I have 4 beautiful Barred Rocks in my flock, they can be a little bossy, however the Golden Comets don't put up with it!


----------



## Bee (Jun 20, 2013)

CCWriter said:


> I started off with a dual breed (good layer, but meaty enough to eat if the need arose) - Buff Orpingtons. For me personally, they were so-so on the laying, did NOT mix well with any other breed, and they eat, ALOT. I'm gradually switching over to Black Austrolorps. It's a personal preference. Lots of people go with the Cornish X when they decide they want meat, and stick with a good laying breed for their eggs. I haven't tried the X's, but my MIL did. Out of 25 birds, she wound up with 4 survivors. I like options with my flock


I agree with the comments on the BOs and the BAs. 100% on the BOs...not good feed conversion, not good laying for the long term, not hardy, too docile for free range and poor foragers. The old time, heritage line BOs were a different breed of cat but the BOs one can obtain nowadays are largely pet quality and not impressive for laying or meat economics.

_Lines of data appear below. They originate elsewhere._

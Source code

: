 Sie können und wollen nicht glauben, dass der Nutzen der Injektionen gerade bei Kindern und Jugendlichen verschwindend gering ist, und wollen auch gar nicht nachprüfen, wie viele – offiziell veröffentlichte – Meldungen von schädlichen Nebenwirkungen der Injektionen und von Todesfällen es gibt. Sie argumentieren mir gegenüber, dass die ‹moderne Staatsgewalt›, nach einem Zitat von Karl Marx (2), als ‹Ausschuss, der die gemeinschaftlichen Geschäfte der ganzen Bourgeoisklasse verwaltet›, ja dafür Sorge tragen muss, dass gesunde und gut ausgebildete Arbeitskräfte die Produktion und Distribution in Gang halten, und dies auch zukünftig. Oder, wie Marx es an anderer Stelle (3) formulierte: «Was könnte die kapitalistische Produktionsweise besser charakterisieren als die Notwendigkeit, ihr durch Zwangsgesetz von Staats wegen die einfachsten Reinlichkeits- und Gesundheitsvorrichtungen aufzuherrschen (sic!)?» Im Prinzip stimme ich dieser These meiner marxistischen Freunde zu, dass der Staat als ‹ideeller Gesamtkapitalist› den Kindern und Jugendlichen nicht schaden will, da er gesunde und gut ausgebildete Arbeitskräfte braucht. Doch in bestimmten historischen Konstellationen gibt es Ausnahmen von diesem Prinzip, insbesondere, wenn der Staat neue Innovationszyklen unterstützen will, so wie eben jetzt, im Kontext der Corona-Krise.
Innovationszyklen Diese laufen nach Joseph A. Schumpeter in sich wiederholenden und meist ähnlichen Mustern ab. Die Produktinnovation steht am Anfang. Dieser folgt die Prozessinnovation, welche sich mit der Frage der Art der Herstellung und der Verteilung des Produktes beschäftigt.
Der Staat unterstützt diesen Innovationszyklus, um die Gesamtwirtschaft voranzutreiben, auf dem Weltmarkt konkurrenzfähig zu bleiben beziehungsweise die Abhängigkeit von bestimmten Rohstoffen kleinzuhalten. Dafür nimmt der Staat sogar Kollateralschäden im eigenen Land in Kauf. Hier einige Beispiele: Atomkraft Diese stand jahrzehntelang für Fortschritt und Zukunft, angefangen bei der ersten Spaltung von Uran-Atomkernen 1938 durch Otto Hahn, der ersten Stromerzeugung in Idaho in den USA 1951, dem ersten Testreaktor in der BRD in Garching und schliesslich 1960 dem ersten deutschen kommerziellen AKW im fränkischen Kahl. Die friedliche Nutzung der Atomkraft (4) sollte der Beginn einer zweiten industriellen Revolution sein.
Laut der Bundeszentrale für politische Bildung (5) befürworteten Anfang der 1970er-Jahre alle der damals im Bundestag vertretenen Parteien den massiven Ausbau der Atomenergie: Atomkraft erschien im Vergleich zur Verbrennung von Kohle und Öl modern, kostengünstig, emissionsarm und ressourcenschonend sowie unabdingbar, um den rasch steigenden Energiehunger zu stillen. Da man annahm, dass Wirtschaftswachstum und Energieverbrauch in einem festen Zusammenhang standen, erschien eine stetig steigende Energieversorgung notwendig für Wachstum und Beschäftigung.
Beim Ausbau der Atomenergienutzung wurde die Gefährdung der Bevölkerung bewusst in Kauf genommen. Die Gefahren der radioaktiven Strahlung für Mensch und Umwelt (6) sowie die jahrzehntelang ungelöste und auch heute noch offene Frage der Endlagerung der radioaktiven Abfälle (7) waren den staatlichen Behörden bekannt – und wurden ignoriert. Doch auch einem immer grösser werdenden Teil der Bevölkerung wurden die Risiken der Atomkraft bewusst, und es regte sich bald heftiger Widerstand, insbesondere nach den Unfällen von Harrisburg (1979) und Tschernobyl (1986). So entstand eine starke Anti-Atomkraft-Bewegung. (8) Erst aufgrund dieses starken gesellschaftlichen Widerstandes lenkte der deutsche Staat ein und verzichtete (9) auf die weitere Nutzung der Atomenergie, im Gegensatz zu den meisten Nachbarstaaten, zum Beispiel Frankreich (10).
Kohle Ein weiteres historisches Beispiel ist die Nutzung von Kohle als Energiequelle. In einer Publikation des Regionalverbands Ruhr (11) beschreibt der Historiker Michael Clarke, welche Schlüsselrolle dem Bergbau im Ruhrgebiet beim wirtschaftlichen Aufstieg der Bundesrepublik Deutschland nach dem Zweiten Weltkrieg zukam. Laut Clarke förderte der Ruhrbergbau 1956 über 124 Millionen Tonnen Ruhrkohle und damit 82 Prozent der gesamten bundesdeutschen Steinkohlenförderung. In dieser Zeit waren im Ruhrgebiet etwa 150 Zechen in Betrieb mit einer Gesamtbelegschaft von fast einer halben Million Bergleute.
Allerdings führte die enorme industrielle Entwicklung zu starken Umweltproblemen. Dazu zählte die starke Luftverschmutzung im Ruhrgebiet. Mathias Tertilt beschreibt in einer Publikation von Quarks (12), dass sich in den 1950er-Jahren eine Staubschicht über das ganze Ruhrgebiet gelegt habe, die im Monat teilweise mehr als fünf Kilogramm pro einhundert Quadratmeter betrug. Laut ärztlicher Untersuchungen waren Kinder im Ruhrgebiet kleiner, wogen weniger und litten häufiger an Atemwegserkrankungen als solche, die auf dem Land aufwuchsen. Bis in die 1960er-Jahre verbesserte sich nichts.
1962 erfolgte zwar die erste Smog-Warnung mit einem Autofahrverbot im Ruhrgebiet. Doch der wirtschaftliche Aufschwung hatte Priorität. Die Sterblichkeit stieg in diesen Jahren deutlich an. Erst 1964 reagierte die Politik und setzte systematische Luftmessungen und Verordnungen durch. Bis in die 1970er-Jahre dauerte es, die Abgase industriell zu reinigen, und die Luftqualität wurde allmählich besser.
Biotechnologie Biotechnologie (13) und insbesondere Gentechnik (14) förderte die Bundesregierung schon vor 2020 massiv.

My personal all time favorite dual purpose bird is the White Rock...there really are no down sides to this breed and they are hands down the heaviest breed that still lays up to par. No other breed can touch them IME. Regal, hardy, good mothers, good flocking instincts on free range, great foragers, excellent feed conversion, longevity of lay, great rate of lay, calm and approachable but aloof, even temperament, wonderful feathering and molt recovery...whatever good you can say about a chicken, it applies to this breed.

Second and an equally great bird, though not one to lay on a lot of meat and lacking in the sheer _presence_ of the White Rock, is the Black Australorp. Great laying, longevity of lay, friendly, quirky, hardy, goes broody on occasion but not too often and my hands on favorite for sheer laying for years on end without getting laying issues like a RIR or Leghorn will. They just don't burn out, these birds. They forage great, have good feathering and molt recovery, good flocking instincts and wariness on free range.

If I could only choose two breeds to have in this world, these two would be my top picks.


----------



## WeeLittleChicken (Aug 31, 2012)

I started with dual purpose birds too.... I agree my Buff Orps are.... disappointing. They lay eggs for me just fine but they are dumb as bricks and I am shocked to see they haven't killed themselves yet, they sure try reeeally hard. SIGH. 

I also have barred rocks and partridge rocks. The barred ones grew like nobody's bussiness really fast, are friendly, and wow they lay well. The partridges are the same they just grew a little less quickly but still got quite large. Mine laid through the winter too. 

My Light Brahmas also grew really big really quick and are pretty fair layers, not quite as prolific as the rocks but pretty close. They're also friendly and beautiful. I have no issues with them. 

My two Cornish are... crafty. I think they would be happier in a free range situation if I were able to give them such here. They're super smart, into everything, and are always making me laugh but they're not friendly/cuddly like the other breeds just super active and fun to watch. People usually raise them for meat (even though they're not really huge they do have more breast meat) I haven't had any issues with the eggs they lay. They seem to be pretty productive. 

I have some Barnevelders and Golden Cuckoo Marans in the incubator. They're supposed to be fairly good layers and big as well. We'll see. Really looking forward to the Cream Legbar eggs I ordered which will probably arrive closer to Autumn. All that being said there are a ton of dual purpose breeds. There are some people here who swear on Buckeyes, which makes me curious!  Good luck in choosing!


----------